By Treasury Secretary Jack Lew's reckoning, being a millionaire does not constitute living high above the ranks of ordinary people. Back when he was in the private sector enjoying six- and seven-figure pay packages, Lew said on Wednesday, "my own compensation was never in the stratosphere."
Lew made that pronouncement as he sought to defend President Barack Obama's embattled Treasury undersecretary nominee Antonio Weiss from charges that he is out of touch with the interests of regular people by dint of the money he made as a financial executive. Lew was seeking to cast his own lot with the ranks of ordinary Americans at a time of both growing economic inequality and displeasure with Wall Street.
But in doing so, Lew shed light on a uniquely American phenomenon -- the tendency of people who are extraordinarily rich by any measure to nonetheless cast themselves as everyday members of the middle class.
Earlier this year, for example, Hillary Clinton made international headlines when in responding to a question about her personal fortune she claimed her family was "dead broke" when they left the White House. That statement came only months after New York Gov. Andrew Cuomo's top aide cast those making $500,000 a year as merely upper middle class, and argued that his household's $300,000 annual income made him merely middle class. Meanwhile, in recent years, national newspapers have run articles saying it is difficult to make ends meet on annual incomes of between $300,000 and $500,000.
According to IRS data, 99 percent of American households make less than $388,000 a year, and 95 percent make less than $167,000 a year. The true middle in terms of income -- that is, the cutoff to be in the top 50 percent of earners -- is roughly $35,000 a year.
As Treasury secretary, Lew is the principal economic policy adviser for an administration that has said it understands, and wants to combat, economic inequality. Yet, while he claims his private-sector compensation was not "in the stratosphere," the data suggest otherwise.

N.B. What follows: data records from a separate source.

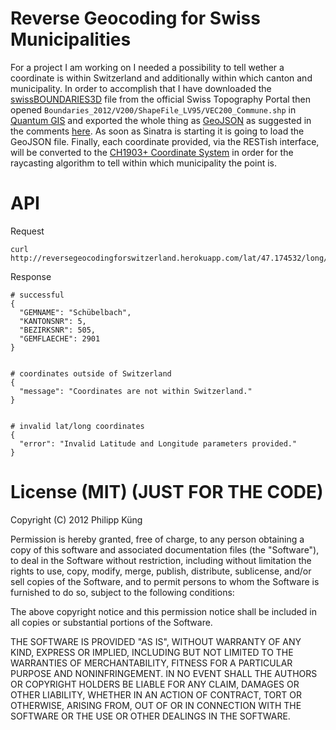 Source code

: # Reverse Geocoding for Swiss Municipalities

For a project I am working on I needed a possibility to tell wether a coordinate is within Switzerland and additionally within which canton and municipality. In order to accomplish that I have downloaded the [swissBOUNDARIES3D](http://www.swisstopo.admin.ch/internet/swisstopo/en/home/products/landscape/swissBOUNDARIES3D.html) file from the official Swiss Topography Portal then opened `Boundaries_2012/V200/ShapeFile_LV95/VEC200_Commune.shp` in [Quantum GIS](http://www.qgis.org/) and exported the whole thing as [GeoJSON](http://www.geojson.org/) as suggested in the comments [here](http://vallandingham.me/shapefile_to_geojson.html). As soon as Sinatra is starting it is going to load the GeoJSON file. Finally, each coordinate provided, via the RESTish interface, will be converted to the [CH1903+ Coordinate System](http://de.wikipedia.org/wiki/Schweizer_Landeskoordinaten#Landesvermessung_1995) in order for the raycasting algorithm to tell within which municipality the point is.


# API

Request

    curl http://reversegeocodingforswitzerland.herokuapp.com/lat/47.174532/long/8.897477


Response

    # successful
    {
      "GEMNAME": "Schübelbach",
      "KANTONSNR": 5,
      "BEZIRKSNR": 505,
      "GEMFLAECHE": 2901
    }


    # coordinates outside of Switzerland
    {
      "message": "Coordinates are not within Switzerland."
    }


    # invalid lat/long coordinates
    {
      "error": "Invalid Latitude and Longitude parameters provided."
    }


# License (MIT) (JUST FOR THE CODE)

Copyright (C) 2012 Philipp Küng

Permission is hereby granted, free of charge, to any person obtaining a copy of this software and associated documentation files (the "Software"), to deal in the Software without restriction, including without limitation the rights to use, copy, modify, merge, publish, distribute, sublicense, and/or sell copies of the Software, and to permit persons to whom the Software is furnished to do so, subject to the following conditions:

The above copyright notice and this permission notice shall be included in all copies or substantial portions of the Software.

THE SOFTWARE IS PROVIDED "AS IS", WITHOUT WARRANTY OF ANY KIND, EXPRESS OR IMPLIED, INCLUDING BUT NOT LIMITED TO THE WARRANTIES OF MERCHANTABILITY, FITNESS FOR A PARTICULAR PURPOSE AND NONINFRINGEMENT. IN NO EVENT SHALL THE AUTHORS OR COPYRIGHT HOLDERS BE LIABLE FOR ANY CLAIM, DAMAGES OR OTHER LIABILITY, WHETHER IN AN ACTION OF CONTRACT, TORT OR OTHERWISE, ARISING FROM, OUT OF OR IN CONNECTION WITH THE SOFTWARE OR THE USE OR OTHER DEALINGS IN THE SOFTWARE.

According to New York University tax records reviewed by the New York Times, Lew was usually paid between $700,000 and $800,000 a year as the school's vice president, while also receiving a $440,000 mortgage subsidy. Lew also earned $300,000 a year from Citigroup, with a "guaranteed incentive and retention award of not less than $1 million," according to an employment agreement obtained by Businessweek. That agreement said that the seven-figure award would be terminated if he left for another job, but with one exception: He would indeed get the cash if he accepted "a full-time high-level position with the United States government or regulatory body.” Lew was given a $940,000 bonus from Citigroup in the same week the bank received a $300 billion bailout from the federal government.
Then again, Lew is a pauper compared to Weiss. The nominee for Treasury undersecretary reported more than $15 million in compensation in the last two years at Lazard -- the investment firm where Weiss most famously advised Burger King on a tax inversion deal that data show could cost U.S. taxpayers more than $1 billion in lost revenue. Like Lew before him, Weiss would receive a massive payout from his firm if he gets a job in government. In his case, that payout could be roughly $20 million.
Of course, there remains a bit of a debate about what constitutes "rich" in America. A poll released by the New York Times this week showed 27 percent of Americans believe a family of four can be considered "rich" if its annual income is between $100,000 and $200,000, while another 20 percent say "rich" is defined as making between $200,000 and $300,000 a year.
That said, there appears to be consensus that compensation like that paid to Lew and Weiss constitutes "rich" -- two-thirds of the country told the pollsters that making more than $300,000 means a household is wealthy.
While Lew's comments leave him open to charges that he is out of touch with economic reality, he is not alone, as surveys show many Americans also have misconceptions about income distribution.
A recent study by Harvard University and Bangkok's Chulalongkorn University found Americans grossly underestimate the divide between CEO and average worker pay. That followed a 2012 survey showing that those making over a quarter-million dollars a year believe they are in a far lower income quartile than they actually are.
Such misperceptions were recently spotlighted by comedian Chris Rock in a widely discussed interview with New York magazine. Of inequality he said: "People don’t even know [about it]. If poor people knew how rich rich people are, there would be riots in the streets."